Scheme of Arrangement Legal Definition
If the court approves the program at the second hearing, it becomes binding on the target company and all its shareholders if court orders are filed with ASIC (usually before the next business day), including target shareholders who voted against the program or did not vote at all at the program meeting. The first step in the system process is usually for the bidder to approach the target with an indicative offer to propose a system in which the bidder would acquire 100% of the target company. The arrangement scheme has become increasingly popular in recent years, as “takeovers” of Australian listed companies are preferred. Therefore, the implementation of a program typically takes approximately four months from the date of the bidder`s first target approach, but can take up to six months or more if thorough due diligence is conducted prior to the program announcement or if extended regulatory approvals such as FIRB and ACCC are required. It is important to take into account in the timing of a system that courts are usually closed from mid-December to early February, which can significantly delay the first or second hearing. Before the program proposal is publicly announced, the bidder and target company will generally enter into an “agreement to implement the program” that: If the target shareholders approve the program, the target company will seek court orders approving the program at the “second court hearing.” The arrangement scheme is used to effect arbitrary changes in the structure of a company and is therefore used when a reorganization cannot be achieved by other means. They can be used, among other things, for debt restructuring, acquisitions and capital returns. The scheme implementation agreement typically includes “transaction protection mechanisms” such as: The general timetable for a plan of arrangement is not required by law, but legal requirements include: In South Africa, the relevant provisions for the implementation of a plan of arrangement are contained in sections 114 and 115 of the Companies Act No. 71 of 2008.

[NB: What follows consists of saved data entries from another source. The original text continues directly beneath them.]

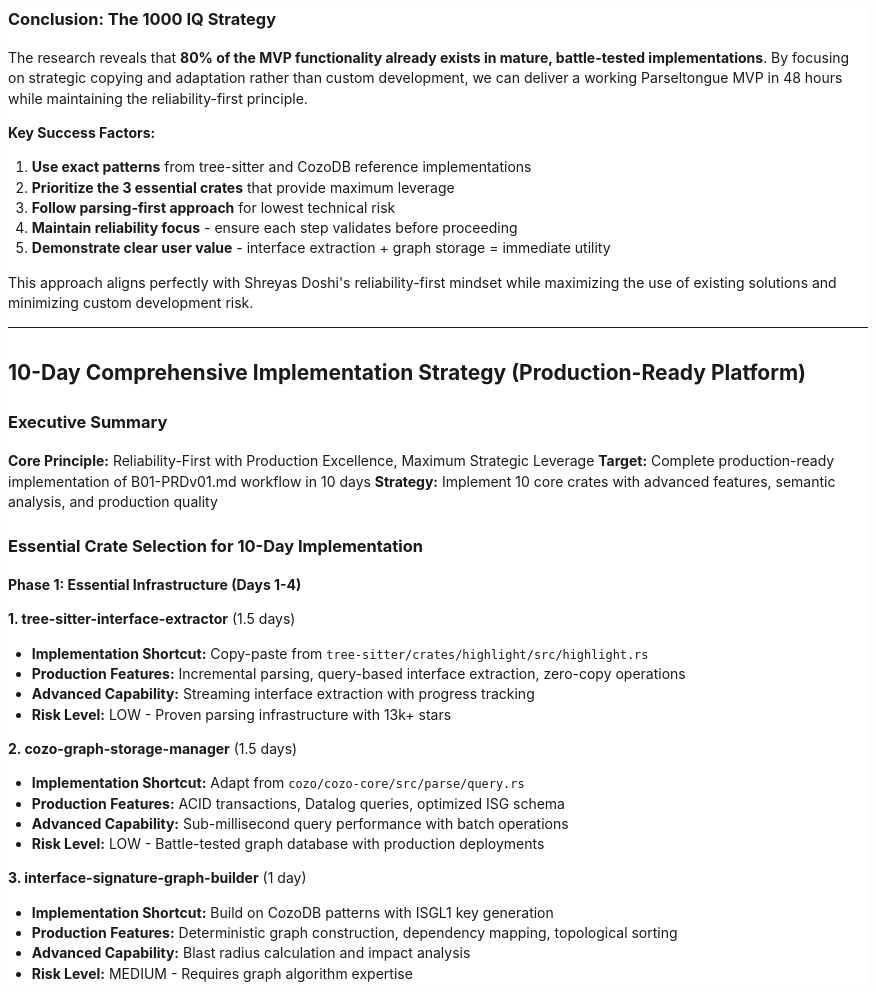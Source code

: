 ### Conclusion: The 1000 IQ Strategy

The research reveals that **80% of the MVP functionality already exists in mature, battle-tested implementations**. By focusing on strategic copying and adaptation rather than custom development, we can deliver a working Parseltongue MVP in 48 hours while maintaining the reliability-first principle.

**Key Success Factors:**
1. **Use exact patterns** from tree-sitter and CozoDB reference implementations
2. **Prioritize the 3 essential crates** that provide maximum leverage
3. **Follow parsing-first approach** for lowest technical risk
4. **Maintain reliability focus** - ensure each step validates before proceeding
5. **Demonstrate clear user value** - interface extraction + graph storage = immediate utility

This approach aligns perfectly with Shreyas Doshi's reliability-first mindset while maximizing the use of existing solutions and minimizing custom development risk.

---

## 10-Day Comprehensive Implementation Strategy (Production-Ready Platform)

### Executive Summary

**Core Principle:** Reliability-First with Production Excellence, Maximum Strategic Leverage
**Target:** Complete production-ready implementation of B01-PRDv01.md workflow in 10 days
**Strategy:** Implement 10 core crates with advanced features, semantic analysis, and production quality

### Essential Crate Selection for 10-Day Implementation

**Phase 1: Essential Infrastructure (Days 1-4)**

**1. tree-sitter-interface-extractor** (1.5 days)
- **Implementation Shortcut:** Copy-paste from `tree-sitter/crates/highlight/src/highlight.rs`
- **Production Features:** Incremental parsing, query-based interface extraction, zero-copy operations
- **Advanced Capability:** Streaming interface extraction with progress tracking
- **Risk Level:** LOW - Proven parsing infrastructure with 13k+ stars

**2. cozo-graph-storage-manager** (1.5 days)
- **Implementation Shortcut:** Adapt from `cozo/cozo-core/src/parse/query.rs`
- **Production Features:** ACID transactions, Datalog queries, optimized ISG schema
- **Advanced Capability:** Sub-millisecond query performance with batch operations
- **Risk Level:** LOW - Battle-tested graph database with production deployments

**3. interface-signature-graph-builder** (1 day)
- **Implementation Shortcut:** Build on CozoDB patterns with ISGL1 key generation
- **Production Features:** Deterministic graph construction, dependency mapping, topological sorting
- **Advanced Capability:** Blast radius calculation and impact analysis
- **Risk Level:** MEDIUM - Requires graph algorithm expertise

In Australia, the relevant provisions for the implementation of a plan of arrangement or reconstruction are contained in Part 5.1 of the Companies Act 2001 (Cth). Following the public announcement of the program, the target company (with the assistance of the bidder) will prepare a disclosure document called a “plan booklet” to obtain shareholder approval. The program brochure will include an independent expert report evaluating Target`s actions and assessing whether the program is in the “best interest” of Target shareholders. 2. An agreement between a debtor and its creditors to settle the debtor`s affairs to the satisfaction of creditors. The debtor usually accepts such an agreement to avoid bankruptcy (see bankruptcy law). If the composition is agreed even if no bankruptcy order has been made, it may take the form of an ordinary private contract or an adaptation deed. A composition concluded after the issuance of a bankruptcy order is subject to the statutory provisions on bankruptcy (see voluntary agreement). The target will then hold shareholder votes on program approval at the plan meeting. The programme brochure usually contains all the information known to the target company and the bidder that is essential for a target shareholder`s decision to vote on the proposed system. In the United Kingdom, the relevant provisions for the implementation of a plan of arrangement are contained in Part 26 of the Companies Act 2006 (sections 895-901) and Part 27 (special rules for public companies).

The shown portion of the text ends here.